*ABOUT THIS TASK*. Only lines holding the word "href" are wanted. Copy them from the listing below.

*PROVIDED RECORDS*.
******

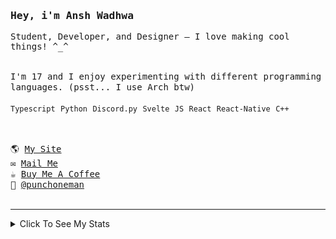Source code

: <samp href="https://anshwadhwa.vercel.app">
    <h3>Hey, i'm Ansh Wadhwa</h3>
    <p>Student, Developer, and Designer — I love making cool things! ^_^</p>
    <br />
    I'm 17 and I enjoy experimenting with different programming languages. (psst... I use Arch btw)
    <br />
    <br />
    <code>Typescript</code> <code>Python</code> <code>Discord.py</code> <code>Svelte</code> <code>JS</code> <code>React</code> <code>React-Native</code> <code>C++</code>
    <br />
    <br />
    <h2></h2>
    🌎 <a href="https://punchoneman.xyz" target="_blank">My Site</a>
    <br/>
    ✉️ <a href="mailto:work.awadhwa@gmail.com" target="_blank">Mail Me</a>
    <br/>
    ☕️ <a href="https://buymeacoffee/anshwadhwa8" target="_blank">Buy Me A Coffee</a>
    <br/>
    👤 <a href="https://discord.com/users/600278222428438559" target="_blank">@punchoneman</a>
</samp>


<br />
<br />
<hr />
<details>
<summary> Click To See My Stats </summary>
<br />
<br />

<!--START_SECTION:waka-->
![Code Time](http://img.shields.io/badge/Code%20Time-492%20hrs%209%20mins-blue)

![Profile Views](http://img.shields.io/badge/Profile%20Views-2-blue)

![Lines of code](https://img.shields.io/badge/From%20Hello%20World%20I%27ve%20Written-525.6%20thousand%20lines%20of%20code-blue)

**🐱 My GitHub Data** 

> 📦 214.0 kB Used in GitHub's Storage 
 > 
> 🚫 Not Opted to Hire
 > 
> 📜 49 Public Repositories 
 > 
> 🔑 8 Private Repositories 
 > 
**I'm an Early 🐤** 

```text
🌞 Morning                157 commits         ████░░░░░░░░░░░░░░░░░░░░░   17.56 % 
🌆 Daytime                354 commits         ██████████░░░░░░░░░░░░░░░   39.60 % 
🌃 Evening                343 commits         ██████████░░░░░░░░░░░░░░░   38.37 % 
🌙 Night                  40 commits          █░░░░░░░░░░░░░░░░░░░░░░░░   04.47 % 
```
📅 **I'm Most Productive on Saturday** 

```text
Monday                   110 commits         ███░░░░░░░░░░░░░░░░░░░░░░   12.30 % 
Tuesday                  121 commits         ███░░░░░░░░░░░░░░░░░░░░░░   13.53 % 
Wednesday                136 commits         ████░░░░░░░░░░░░░░░░░░░░░   15.21 % 
Thursday                 104 commits         ███░░░░░░░░░░░░░░░░░░░░░░   11.63 % 
Friday                   155 commits         ████░░░░░░░░░░░░░░░░░░░░░   17.34 % 
Saturday                 173 commits         █████░░░░░░░░░░░░░░░░░░░░   19.35 % 
Sunday                   95 commits          ███░░░░░░░░░░░░░░░░░░░░░░   10.63 % 
```


📊 **This Week I Spent My Time On** 

```text
🕑︎ Time Zone: Asia/Kolkata

💬 Programming Languages: 
CSS                      9 mins              ██████████████░░░░░░░░░░░   55.28 % 
JSON                     7 mins              ███████████░░░░░░░░░░░░░░   43.42 % 
TypeScript               0 secs              ░░░░░░░░░░░░░░░░░░░░░░░░░   00.70 % 
shell script             0 secs              ░░░░░░░░░░░░░░░░░░░░░░░░░   00.60 % 

🔥 Editors: 
Zed                      16 mins             █████████████████████████   100.00 % 

🐱‍💻 Projects: 
config                   9 mins              ██████████████░░░░░░░░░░░   55.88 % 
lmp                      7 mins              ███████████░░░░░░░░░░░░░░   44.12 % 

💻 Operating System: 
Linux                    16 mins             █████████████████████████   100.00 % 
```

**I Mostly Code in Python** 

```text
Python                   10 repos            ██████░░░░░░░░░░░░░░░░░░░   22.73 % 
JavaScript               7 repos             ████░░░░░░░░░░░░░░░░░░░░░   15.91 % 
CSS                      5 repos             ███░░░░░░░░░░░░░░░░░░░░░░   11.36 % 
Svelte                   5 repos             ███░░░░░░░░░░░░░░░░░░░░░░   11.36 % 
TypeScript               4 repos             ██░░░░░░░░░░░░░░░░░░░░░░░   09.09 % 
```



**Timeline**

![Lines of Code chart](https://raw.githubusercontent.com/simplystudios/simplystudios/main/assets/bar_graph.png)


 Last Updated on 21/06/2025 18:47:29 UTC
<!--END_SECTION:waka-->
</details>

******

*EXERCISE ANSWER*.
: <samp href="https://anshwadhwa.vercel.app">
    🌎 <a href="https://punchoneman.xyz" target="_blank">My Site</a>
    ✉️ <a href="mailto:work.awadhwa@gmail.com" target="_blank">Mail Me</a>
    ☕️ <a href="https://buymeacoffee/anshwadhwa8" target="_blank">Buy Me A Coffee</a>
    👤 <a href="https://discord.com/users/600278222428438559" target="_blank">@punchoneman</a>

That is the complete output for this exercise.